On 22 November 1858 Georgina married John Burgess at Kaiapoi in North Canterbury. From the record of the marriage it is evident that Georgina could write but her husband could not. Two years later John was a bullock driver, serving runs in the Mackenzie Country. It had been only four years since the start of runholding in this area.
Burke Pass was a corridor through which most travellers to and from the Mackenzie Country passed. James Noonan was granted a licence for a hotel at the foot of the pass in 1861, but he was drowned in the nearby Tengawai River before he could open his hotel. Later that year John and Georgina Burgess took over the hotel, around which grew the village of Burke Pass. Until the railway terminus was established further down country at Fairlie, Burke Pass was the main settlement in the Mackenzie Country.
Georgina Burgess had two children when she arrived at the Burke Pass hotel. She eventually had six children: five boys and a girl. Her busy life at the isolated hotel rarely enabled her and her family to travel to the civilisation of larger towns. Thus her children had limited contact with the outside world; initially they met only the men who called at the hotel. When her oldest child first saw a woman alighting from a dray outside the hotel he at once ran to his mother saying, 'Mother, mother, there is a man out here with your clothes on!'
Georgina Burgess was responsible for cooking and housekeeping at the hotel. As many as 30 bullock drivers in a day were supplied with meals by her. She was a popular and capable woman and the hotel soon became the focal point of the community.
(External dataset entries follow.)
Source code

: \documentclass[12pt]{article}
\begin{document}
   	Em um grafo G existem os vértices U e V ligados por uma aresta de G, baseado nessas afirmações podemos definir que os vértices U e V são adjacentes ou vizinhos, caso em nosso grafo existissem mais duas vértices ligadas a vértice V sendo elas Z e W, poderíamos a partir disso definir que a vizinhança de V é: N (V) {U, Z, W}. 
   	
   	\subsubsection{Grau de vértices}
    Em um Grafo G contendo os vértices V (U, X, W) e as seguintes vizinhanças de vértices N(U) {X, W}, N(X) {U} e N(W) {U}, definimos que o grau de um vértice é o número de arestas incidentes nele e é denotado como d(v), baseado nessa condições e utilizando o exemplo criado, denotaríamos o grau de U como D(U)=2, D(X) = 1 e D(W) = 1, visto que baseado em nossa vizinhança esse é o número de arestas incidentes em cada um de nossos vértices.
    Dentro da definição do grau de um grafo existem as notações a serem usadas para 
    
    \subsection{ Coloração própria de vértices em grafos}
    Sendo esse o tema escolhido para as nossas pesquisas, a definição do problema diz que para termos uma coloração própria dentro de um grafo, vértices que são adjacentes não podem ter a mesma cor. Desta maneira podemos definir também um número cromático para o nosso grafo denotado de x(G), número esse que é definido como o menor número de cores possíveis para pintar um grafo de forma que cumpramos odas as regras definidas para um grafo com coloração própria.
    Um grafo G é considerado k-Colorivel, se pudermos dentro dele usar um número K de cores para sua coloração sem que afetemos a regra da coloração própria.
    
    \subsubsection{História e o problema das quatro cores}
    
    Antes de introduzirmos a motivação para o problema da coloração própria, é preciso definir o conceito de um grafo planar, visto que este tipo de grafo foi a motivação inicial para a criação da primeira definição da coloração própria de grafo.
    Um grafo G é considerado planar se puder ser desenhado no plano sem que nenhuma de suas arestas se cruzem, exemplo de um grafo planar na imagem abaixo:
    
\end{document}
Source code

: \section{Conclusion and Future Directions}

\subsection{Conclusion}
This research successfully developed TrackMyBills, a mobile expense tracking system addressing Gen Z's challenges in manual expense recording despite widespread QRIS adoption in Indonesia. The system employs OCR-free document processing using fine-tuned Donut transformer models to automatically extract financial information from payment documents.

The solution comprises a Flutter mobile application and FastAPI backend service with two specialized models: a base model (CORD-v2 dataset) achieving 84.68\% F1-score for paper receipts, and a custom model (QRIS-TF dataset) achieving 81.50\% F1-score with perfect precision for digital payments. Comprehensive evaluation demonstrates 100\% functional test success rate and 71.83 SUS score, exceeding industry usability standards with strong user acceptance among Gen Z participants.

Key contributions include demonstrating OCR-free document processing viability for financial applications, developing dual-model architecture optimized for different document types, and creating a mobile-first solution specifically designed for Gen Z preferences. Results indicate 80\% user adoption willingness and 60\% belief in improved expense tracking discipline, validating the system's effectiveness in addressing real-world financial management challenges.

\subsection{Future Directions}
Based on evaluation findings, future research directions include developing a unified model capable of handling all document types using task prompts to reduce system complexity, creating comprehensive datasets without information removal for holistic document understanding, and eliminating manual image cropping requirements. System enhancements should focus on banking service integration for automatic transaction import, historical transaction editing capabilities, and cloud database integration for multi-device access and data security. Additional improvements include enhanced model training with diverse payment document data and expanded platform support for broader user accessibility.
The busiest day of the year was the annual meeting of the Mackenzie Caledonian Society, when locals and competitors from afar gathered for sports on the green in front of the hotel.
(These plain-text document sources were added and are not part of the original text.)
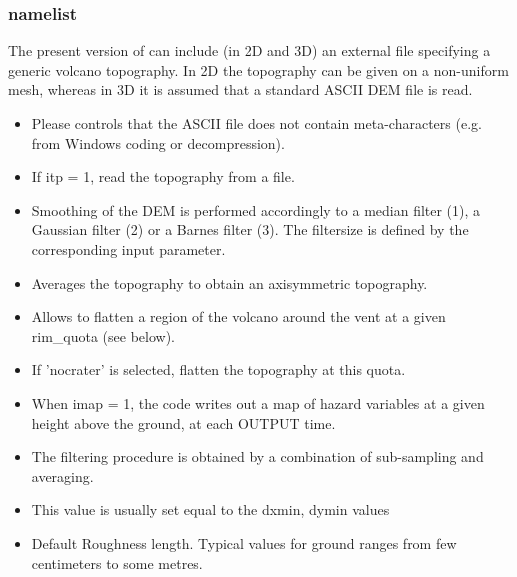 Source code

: \subsubsection{ namelist}
The present version of \PDAC can include (in 2D and 3D) an external file specifying a generic volcano topography. In 2D the topography can be given on a non-uniform mesh, whereas in 3D it is assumed that a standard ASCII DEM file is read.

\begin{itemize}
\item
{}
{Please controls that the ASCII file does not contain meta-characters (e.g. from Windows coding or decompression).}

\item
{}
{If itp = 1, read the topography from a file.}

\item
{}
{Smoothing of the DEM is performed accordingly to a median filter (1), a 
Gaussian filter (2) or a Barnes filter (3). The filtersize is defined
by the corresponding input parameter.}

\item
{}
{Averages the topography to obtain an axisymmetric topography.}

\item
{}
{Allows to flatten a region of the volcano around the vent at a given rim\_quota (see below).}

\item
{}
{If 'nocrater' is selected, flatten the topography at this quota.}

\item
{}
{When imap = 1, the code writes out a map of hazard variables at a given height
above the ground, at each OUTPUT time.}

\item
{}
{The filtering procedure is obtained by a combination of sub-sampling and averaging.}

\item
{}
{This value is usually set equal to the dxmin, dymin values}

\item
{}
{Default Roughness length. Typical values for ground
ranges from few centimeters to some metres.}

\end{itemize}

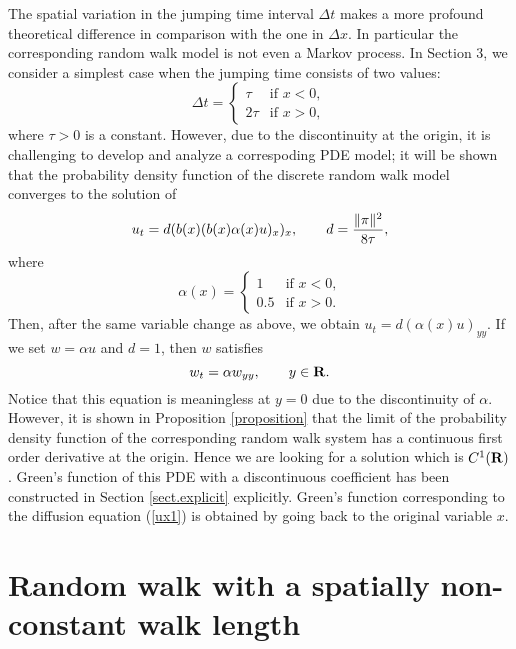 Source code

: \documentclass[11pt]{amsart}
\def\R{{\bf R}}
\def\R{\mathbb{R}}
\def\R{{\bf R}}
\begin{document}
The spatial variation in the jumping time interval $\Delta t$ makes a more profound theoretical difference in comparison with the one in $\Delta x$. In particular the corresponding random walk model is not even a Markov process. In Section 3, we consider a simplest case when the jumping time consists of two values:
$$
\Delta t=
\begin{cases}
\tau & \text{if $x<0$,}\\
2\tau & \text{if $x>0$},
\end{cases}
$$
where $\tau>0$ is a constant. However, due to the discontinuity at the origin, it is challenging to develop and analyze a correspoding PDE model; it will be shown that the probability density function of the discrete random walk model converges to the solution of
\begin{equation}\label{ux1}
u_t=d(b(x)(b(x)\alpha(x)u)_x)_x,\qquad d={\|\pi\|^2\over 8\tau},
\end{equation}
where
$$
\alpha(x)=\begin{cases}
1 & \text{if $x<0$,}\\
0.5& \text{if $x>0$}.
\end{cases}
$$
Then, after the same variable change as above, we obtain $u_t=d(\alpha(x)u)_{yy}$. If we set $w=\alpha u$ and $d=1$, then $w$ satisfies
$$
w_t=\alpha w_{yy},\qquad y\in\R.
$$
Notice that this equation is meaningless at $y=0$ due to the discontinuity of $\alpha$. However, it is shown in Proposition \ref{proposition} that the limit of the probability density function of the corresponding random walk system has a continuous first order derivative at the origin. Hence we are looking for a solution which is $C^1(\R)$. Green's function of this PDE with a discontinuous coefficient has been constructed in Section \ref{sect.explicit} explicitly. Green's function corresponding to the diffusion equation (\ref{ux1}) is obtained by going back to the original variable $x$.


\section{Random walk with a spatially non-constant walk length}
\end{document}
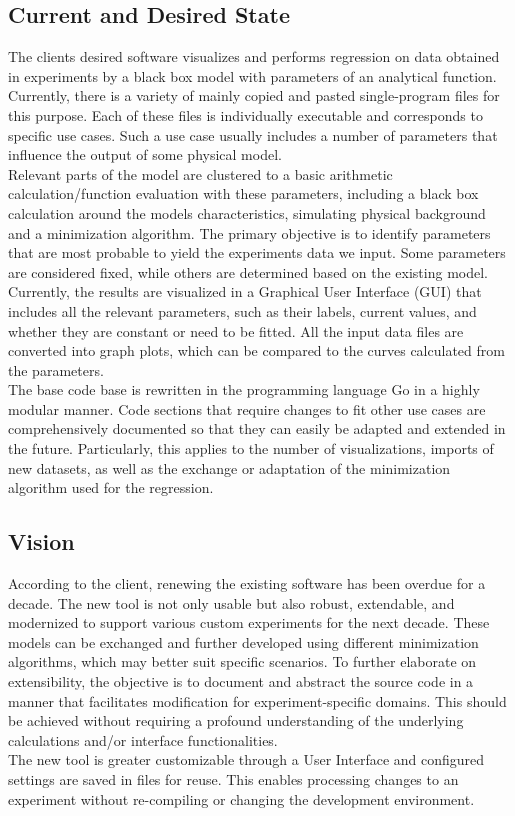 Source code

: \documentclass[
	points=true,
 	nenglish,
	colorbacktitle,
	identbarcolor=2b,
	accentcolor=2b
	]{tudaexercise}
\begin{document}
\subsection{Current and Desired State}
The clients desired software visualizes and performs regression on data obtained in experiments by a black box model with parameters of an analytical function. \\ Currently, there is a variety of mainly copied and pasted single-program files for this purpose. Each of these files is individually executable and corresponds to specific use cases. Such a use case usually includes a number of parameters that influence the output of some physical model. \\
Relevant parts of the model are clustered to a basic arithmetic calculation/function evaluation with these parameters, including a black box calculation around the models characteristics, simulating physical background and a minimization algorithm. The primary objective is to identify parameters that are most probable to yield the experiments data we input. Some parameters are considered fixed, while others are determined based on the existing model. \\
Currently, the results are visualized in a Graphical User Interface (GUI) that includes all the relevant parameters, such as their labels, current values, and whether they are constant or need to be fitted. All the input data files are converted into graph plots, which can be compared to the curves calculated from the parameters. \\
The base code base is rewritten in the programming language Go in a highly modular manner. Code sections that require changes to fit other use cases are comprehensively documented so that they can easily be adapted and extended in the future. Particularly, this applies to the number of visualizations, imports of new datasets, as well as the exchange or adaptation of the minimization algorithm used for the regression.
\subsection{Vision}

According to the client, renewing the existing software has been overdue for a decade. The new tool is not only usable but also robust, extendable, and modernized to support various custom experiments for the next decade. These models can be exchanged and further developed using different minimization algorithms, which may better suit specific scenarios.
To further elaborate on extensibility, the objective is to document and abstract the source code in a manner that facilitates modification for experiment-specific domains. This should be achieved without requiring a profound understanding of the underlying calculations and/or interface functionalities. \\
The new tool is greater customizable through a User Interface and configured settings are saved in files for reuse. This enables processing changes to an experiment without re-compiling or changing the development environment. \\ \\
\end{document}
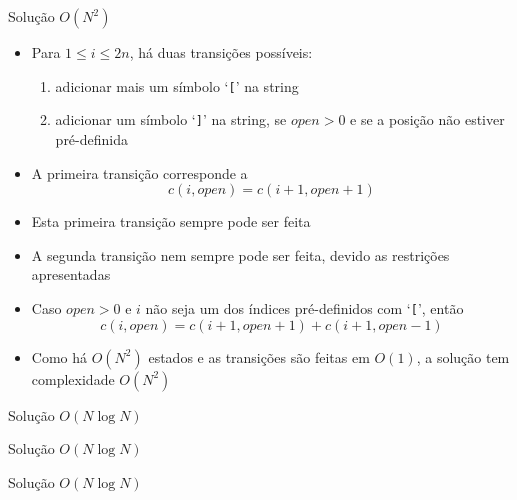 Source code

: \begin{frame}[fragile]{Solução $O(N^2)$}

    \begin{itemize}
        \item Para $1\leq i\leq 2n$, há duas transições possíveis:
        \begin{enumerate}
            \item adicionar mais um símbolo `\texttt{[}' na string
            \item adicionar um símbolo `\texttt{]}' na string, se $open > 0$ e se a posição não
                estiver pré-definida
        \end{enumerate}

        \item A primeira transição corresponde a
        \[
            c(i, open) = c(i + 1, open + 1)
        \]

        \item Esta primeira transição sempre pode ser feita

        \item A segunda transição nem sempre pode ser feita, devido as restrições apresentadas

        \item Caso $open > 0$ e $i$ não seja um dos índices pré-definidos com `\texttt{[}', então
        \[
            c(i, open) = c(i + 1, open + 1) + c(i + 1, open - 1)
        \]

        \item Como há $O(N^2)$ estados e as transições são feitas em $O(1)$, a solução tem
            complexidade $O(N^2)$
    \end{itemize}

\end{frame}

\begin{frame}[fragile]{Solução $O(N\log N)$}
\end{frame}

\begin{frame}[fragile]{Solução $O(N\log N)$}
\end{frame}

\begin{frame}[fragile]{Solução $O(N\log N)$}
\end{frame}
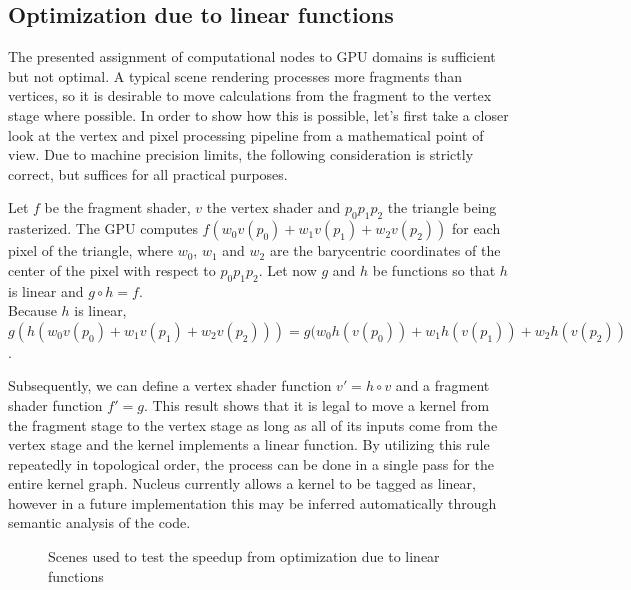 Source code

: \subsection{Optimization due to linear functions}

The presented assignment of computational nodes to GPU domains is sufficient but not optimal. A typical scene rendering processes more fragments than vertices, so it is desirable to move calculations from the fragment to the vertex stage where possible. In order to show how this is possible, let's first take a closer look at the vertex and pixel processing pipeline from a mathematical point of view. Due to machine precision limits, the following consideration is strictly correct, but suffices for all practical purposes.

Let $f$ be the fragment shader, $v$ the vertex shader and $p_0 p_1 p_2$ the triangle being rasterized. The GPU computes $f(w_0 v(p_0) + w_1 v(p_1) + w_2 v(p_2))$ for each pixel of the triangle, where $w_0$, $w_1$ and $w_2$ are the barycentric coordinates of the center of the pixel with respect to $p_0 p_1 p_2$. Let now $g$ and $h$ be functions so that $h$ is linear and $g \circ h = f$. \\
Because $h$ is linear, \\
$g(h(w_0 v(p_0) + w_1 v(p_1) + w_2 v(p_2))) = g(w_0 h(v(p_0)) + w_1 h(v(p_1)) + w_2 h(v(p_2))$.

Subsequently, we can define a vertex shader function $v\prime = h \circ v$ and a fragment shader function $f\prime = g$. This result shows that it is legal to move a kernel from the fragment stage to the vertex stage as long as all of its inputs come from the vertex stage and the kernel implements a linear function. By utilizing this rule repeatedly in topological order, the process can be done in a single pass for the entire kernel graph. Nucleus currently allows a kernel to be tagged as linear, however in a future implementation this may be inferred automatically through semantic analysis of the code.

\begin{figure}[h!]
  \centering
  \caption{Scenes used to test the speedup from optimization due to linear functions}
  \label{fig:linFuncOpt}
\end{figure}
In addition to her other practical skills, Georgina Burgess was a highly skilled midwife, and in this capacity she travelled considerable distances. In 1869 a woman at Haldon station became very ill during labour. Late at night the station owner 'drove to Pass for Mrs Burgess', under whose care the mother and baby were soon well. She also occasionally took the place of a doctor in cases of sickness or accident.
The Burgess family, who belonged to the Church of England, appear to have recognised the importance of religious observance in creating a sense of community. In 1871 John Burgess donated a piece of land near the hotel for a church. On it the interdenominational St Patrick's Church was opened in 1872.
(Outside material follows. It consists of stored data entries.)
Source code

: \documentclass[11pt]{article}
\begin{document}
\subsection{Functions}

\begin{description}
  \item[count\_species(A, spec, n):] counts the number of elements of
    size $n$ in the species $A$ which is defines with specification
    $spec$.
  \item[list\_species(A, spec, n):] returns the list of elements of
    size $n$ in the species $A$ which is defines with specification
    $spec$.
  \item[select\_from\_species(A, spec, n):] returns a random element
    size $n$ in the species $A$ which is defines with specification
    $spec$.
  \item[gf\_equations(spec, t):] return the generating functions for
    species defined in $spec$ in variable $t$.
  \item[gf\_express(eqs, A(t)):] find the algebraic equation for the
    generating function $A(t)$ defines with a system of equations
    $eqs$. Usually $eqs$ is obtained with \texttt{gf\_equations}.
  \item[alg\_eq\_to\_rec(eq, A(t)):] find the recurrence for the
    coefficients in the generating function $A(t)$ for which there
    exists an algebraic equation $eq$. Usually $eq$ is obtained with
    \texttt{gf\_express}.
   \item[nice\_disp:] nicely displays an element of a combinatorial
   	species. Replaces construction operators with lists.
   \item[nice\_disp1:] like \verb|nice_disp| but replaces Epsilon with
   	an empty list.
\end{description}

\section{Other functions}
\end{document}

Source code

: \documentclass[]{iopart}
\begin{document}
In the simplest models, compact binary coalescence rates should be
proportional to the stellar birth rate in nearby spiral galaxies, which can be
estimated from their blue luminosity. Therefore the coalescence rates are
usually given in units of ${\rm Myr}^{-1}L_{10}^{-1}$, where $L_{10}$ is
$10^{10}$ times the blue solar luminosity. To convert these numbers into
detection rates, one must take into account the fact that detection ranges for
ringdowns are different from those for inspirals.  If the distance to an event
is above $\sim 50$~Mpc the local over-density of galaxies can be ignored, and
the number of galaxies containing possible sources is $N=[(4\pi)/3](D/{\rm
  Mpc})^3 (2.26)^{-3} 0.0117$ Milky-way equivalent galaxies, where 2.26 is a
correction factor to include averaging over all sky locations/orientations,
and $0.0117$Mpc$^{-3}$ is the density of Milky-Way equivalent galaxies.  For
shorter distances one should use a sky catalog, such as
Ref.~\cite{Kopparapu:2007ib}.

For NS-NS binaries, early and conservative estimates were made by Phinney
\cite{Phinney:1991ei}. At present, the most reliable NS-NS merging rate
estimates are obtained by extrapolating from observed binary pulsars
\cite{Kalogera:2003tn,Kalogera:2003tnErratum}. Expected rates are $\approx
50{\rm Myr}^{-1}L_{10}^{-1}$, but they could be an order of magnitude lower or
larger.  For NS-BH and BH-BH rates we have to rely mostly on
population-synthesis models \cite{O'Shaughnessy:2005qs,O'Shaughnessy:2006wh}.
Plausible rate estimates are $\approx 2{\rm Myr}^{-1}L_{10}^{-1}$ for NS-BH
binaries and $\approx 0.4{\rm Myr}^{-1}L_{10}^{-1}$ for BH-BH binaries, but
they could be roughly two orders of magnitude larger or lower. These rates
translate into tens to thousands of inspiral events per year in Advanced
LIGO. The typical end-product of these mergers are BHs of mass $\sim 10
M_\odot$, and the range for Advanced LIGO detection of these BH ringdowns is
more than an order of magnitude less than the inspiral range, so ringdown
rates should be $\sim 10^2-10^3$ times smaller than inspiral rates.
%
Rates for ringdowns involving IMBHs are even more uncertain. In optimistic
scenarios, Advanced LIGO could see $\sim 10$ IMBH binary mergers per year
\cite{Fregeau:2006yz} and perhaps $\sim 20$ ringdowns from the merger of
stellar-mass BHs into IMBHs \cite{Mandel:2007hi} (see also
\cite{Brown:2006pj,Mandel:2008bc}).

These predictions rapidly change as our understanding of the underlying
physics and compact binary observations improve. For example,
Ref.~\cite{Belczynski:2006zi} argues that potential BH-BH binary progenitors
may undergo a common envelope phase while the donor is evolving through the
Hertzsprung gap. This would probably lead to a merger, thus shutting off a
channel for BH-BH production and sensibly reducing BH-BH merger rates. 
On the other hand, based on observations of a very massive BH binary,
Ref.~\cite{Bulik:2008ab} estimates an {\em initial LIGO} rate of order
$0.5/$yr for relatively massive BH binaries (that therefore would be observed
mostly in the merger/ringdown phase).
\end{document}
In 1868 the first post office at Burke Pass opened. John Burgess was appointed part-time postmaster in that year; he may have held the position until 1878. It is likely that Georgina Burgess assisted him in his duties. He was reappointed in April 1884 and resigned in October 1885. During this period he also took responsibility for mail contracts between Albury and Burke Pass. He died at Burke Pass on 10 September 1887 at the age of 47, after a lengthy illness.
Georgina Burgess remained at Burke Pass and between January 1890 and October 1894 she was part-time postmistress there, on a salary of £11 a year. She died on 10 January 1904 at her daughter's home at Cricklewood, near Fairlie. Both she and her husband are buried in the Burke Pass cemetery.